Castillo vola verso la vittoria Chiesto arresto per la Fujimori

Castillo vola verso la vittoria Chiesto arresto per la Fujimori

Il procuratore peruviano Josè Domingo Pèrez ha chiesto la carcerazione preventiva per Keiko Fujimori, aspirante alla presidenza del Paese nel sofferto ballottaggio contro Pedro Castillo, e da tempo coinvolta in indagini su presunte trame di corruzione. Secondo l'accusa, la figlia dell'ex presidente Alberto Fujimori avrebbe infranto le regole della libertà condizionata imposte dalla magistratura a seguito della sua scarcerazione, avvenuta lo scorso anno.

Keiko ha anticipato una corposa serie di ricorsi contro presunte irregolarità nel voto di domenica scorsa.

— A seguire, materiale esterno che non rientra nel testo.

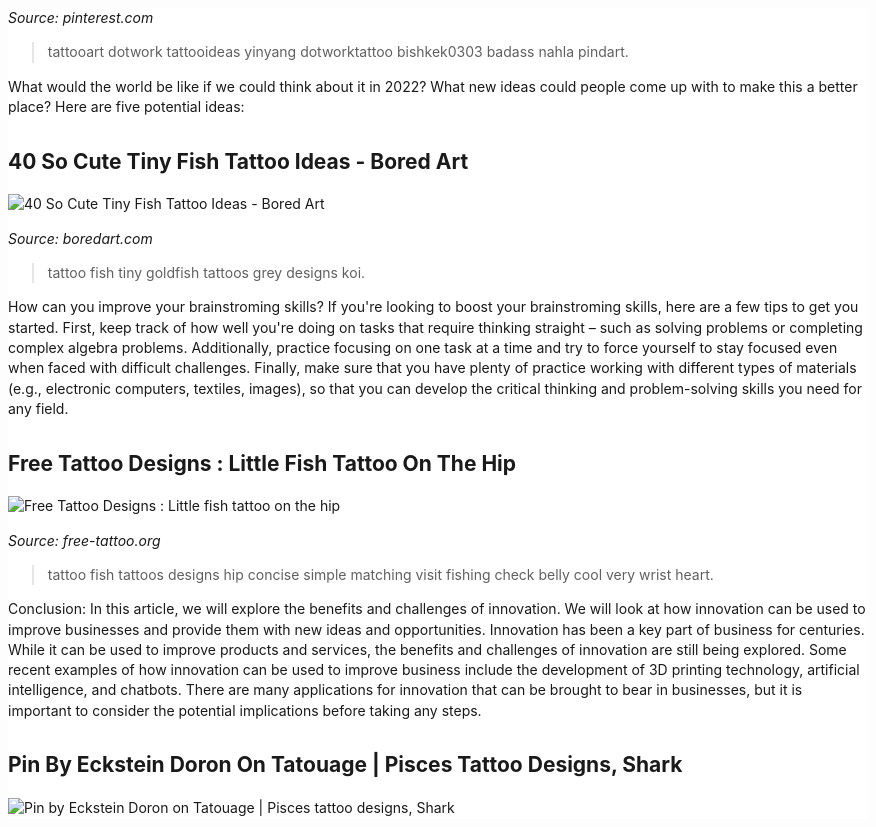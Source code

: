 _Source: pinterest.com_

>tattooart dotwork tattooideas yinyang dotworktattoo bishkek0303 badass nahla pindart. 

	

What would the world be like if we could think about it in 2022? What new ideas could people come up with to make this a better place? Here are five potential ideas:

    
## 40 So Cute Tiny Fish Tattoo Ideas - Bored Art

<img loading=lazy src="https://www.boredart.com/wp-content/uploads/2016/06/So-Cute-Tiny-Fish-tattoo-Ideas-2.jpg" onerror="this.onerror=null;this.src='https://tse4.mm.bing.net/th?id=OIP.dkM3GnFO34TeQqg5zugImwHaHa&amp;pid=15.1';" alt="40 So Cute Tiny Fish Tattoo Ideas - Bored Art">

_Source: boredart.com_

>tattoo fish tiny goldfish tattoos grey designs koi. 

	

How can you improve your brainstroming skills?
If you're looking to boost your brainstroming skills, here are a few tips to get you started. First, keep track of how well you're doing on tasks that require thinking straight – such as solving problems or completing complex algebra problems. Additionally, practice focusing on one task at a time and try to force yourself to stay focused even when faced with difficult challenges. Finally, make sure that you have plenty of practice working with different types of materials (e.g., electronic computers, textiles, images), so that you can develop the critical thinking and problem-solving skills you need for any field.

    
## Free Tattoo Designs : Little Fish Tattoo On The Hip

<img loading=lazy src="http://1.bp.blogspot.com/-71WokRCJs7s/T2JZnUTnj9I/AAAAAAAACVs/13HNjJsUzMs/s1600/free-tattoo-design-small-fish.jpg" onerror="this.onerror=null;this.src='https://tse4.mm.bing.net/th?id=OIP.DYi7nYNycfWFM8ILTGLqzwAAAA&amp;pid=15.1';" alt="Free Tattoo Designs : Little fish tattoo on the hip">

_Source: free-tattoo.org_

>tattoo fish tattoos designs hip concise simple matching visit fishing check belly cool very wrist heart. 

	

Conclusion: In this article, we will explore the benefits and challenges of innovation. We will look at how innovation can be used to improve businesses and provide them with new ideas and opportunities.
Innovation has been a key part of business for centuries. While it can be used to improve products and services, the benefits and challenges of innovation are still being explored. Some recent examples of how innovation can be used to improve business include the development of 3D printing technology, artificial intelligence, and chatbots. There are many applications for innovation that can be brought to bear in businesses, but it is important to consider the potential implications before taking any steps.

    
## Pin By Eckstein Doron On Tatouage | Pisces Tattoo Designs, Shark

<img loading=lazy src="https://i.pinimg.com/736x/aa/36/bc/aa36bcf6a8e92e6d55519964b72ba40a.jpg" onerror="this.onerror=null;this.src='https://tse3.mm.bing.net/th?id=OIP.zkUlXV0f3zX60NBEv_G8SwHaHV&amp;pid=15.1';" alt="Pin by Eckstein Doron on Tatouage | Pisces tattoo designs, Shark">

Il giudice Victor Zuniga Urday dovrà comunque convocare un'udienza per stabilire se laFujimori, accusata di contributi illeciti nelle campagne elettorali del 2011 e del 2016, potrà continuare ad attendere il processo in libertà, pur se con le limitazioni fissate dalla giustizia, o essere rimessa in arresto preventivo.

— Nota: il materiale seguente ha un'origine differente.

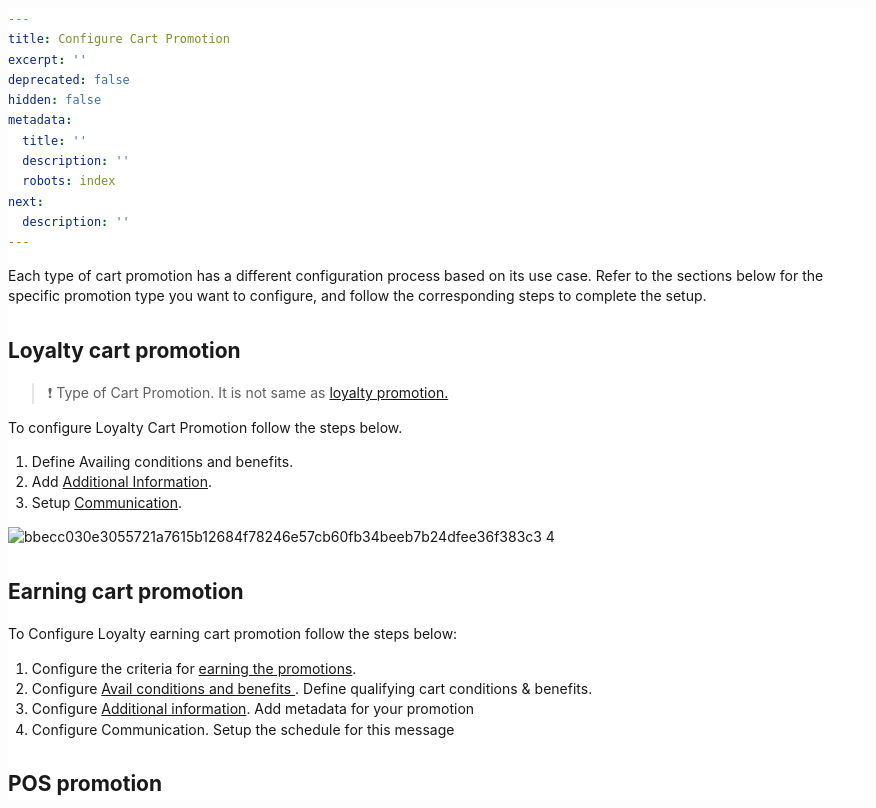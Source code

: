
 ```yaml
---
title: Configure Cart Promotion
excerpt: ''
deprecated: false
hidden: false
metadata:
  title: ''
  description: ''
  robots: index
next:
  description: ''
---
```

Each type of cart promotion has a different configuration process based on its use case. Refer to the sections below for the specific promotion type you want to configure, and follow the corresponding steps to complete the setup.

## Loyalty cart promotion

> ❗️ Type of Cart Promotion. It is not same as [loyalty promotion.](https://docs.capillarytech.com/docs/loyalty-promotions-basic-and-advanced#/)

To configure Loyalty Cart Promotion follow the steps below.

1. Define <Anchor label="Availing conditions and benefits" target="_blank" href="https://docs.capillarytech.com/docs/configure-cart-promotion#/availing-conditions-and-benefits">Availing conditions and benefits</Anchor>.
2. Add [Additional Information](https://docs.capillarytech.com/docs/configure-cart-promotion#/additional-information).
3. Setup [Communication](https://docs.capillarytech.com/docs/configure-cart-promotion#/communication).

![bbecc030e3055721a7615b12684f78246e57cb60fb34beeb7b24dfee36f383c3 4](https://files.readme.io/bbecc030e3055721a7615b12684f78246e57cb60fb34beeb7b24dfee36f383c3-4.png)

## Earning cart promotion

To Configure Loyalty earning cart promotion follow the steps below:

1. Configure the criteria for [earning the promotions](https://docs.capillarytech.com/docs/configure-cart-promotion#/promotion-earning).
2. Configure [Avail conditions and benefits ](https://docs.capillarytech.com/docs/configure-cart-promotion#/availing-conditions-and-benefits). Define qualifying cart conditions & benefits.
3. Configure [Additional information](https://docs.capillarytech.com/docs/configure-cart-promotion#/additional-information). Add metadata for your promotion
4. Configure <Anchor label="Communication" target="_blank" href="https://docs.capillarytech.com/docs/configure-cart-promotion#/communication">Communication</Anchor>. Setup the schedule for this message

## POS promotion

Nonostante l'avvio delle indagini, Keiko Fujimori ha potuto presentare la sua candidatura alle presidenziali perchè non è ancora intervenuta una sentenza di condanna. La parte del processo che la riguarda rimane sospesa almeno fino all'esito definitivo della contesa elettorale. In caso di vittoria, ipotesi che i numeri sembrano però rendere sempre meno probabile, il processo si potrà riaprire solo dopo la fine del mandato presidenziale. Con il 99,13 per cento delle schede censite, il candidato della sinistra, Pedro Castillo, vanta il 50,2 per cento di voti a favore contro il 49,8 di Fujimori. Tra i due c'è uno scarto di poco più di 71 mila e quattrocento voti, difficilmente colmabile dal gruzzolo di schede ancora da aprire. Le sorprese potrebbero arrivare dai ricorsi annunciati dalla squadra di Keiko e, in misura minore, dai voti sottoposti alla prima revisione delle autorità elettorali.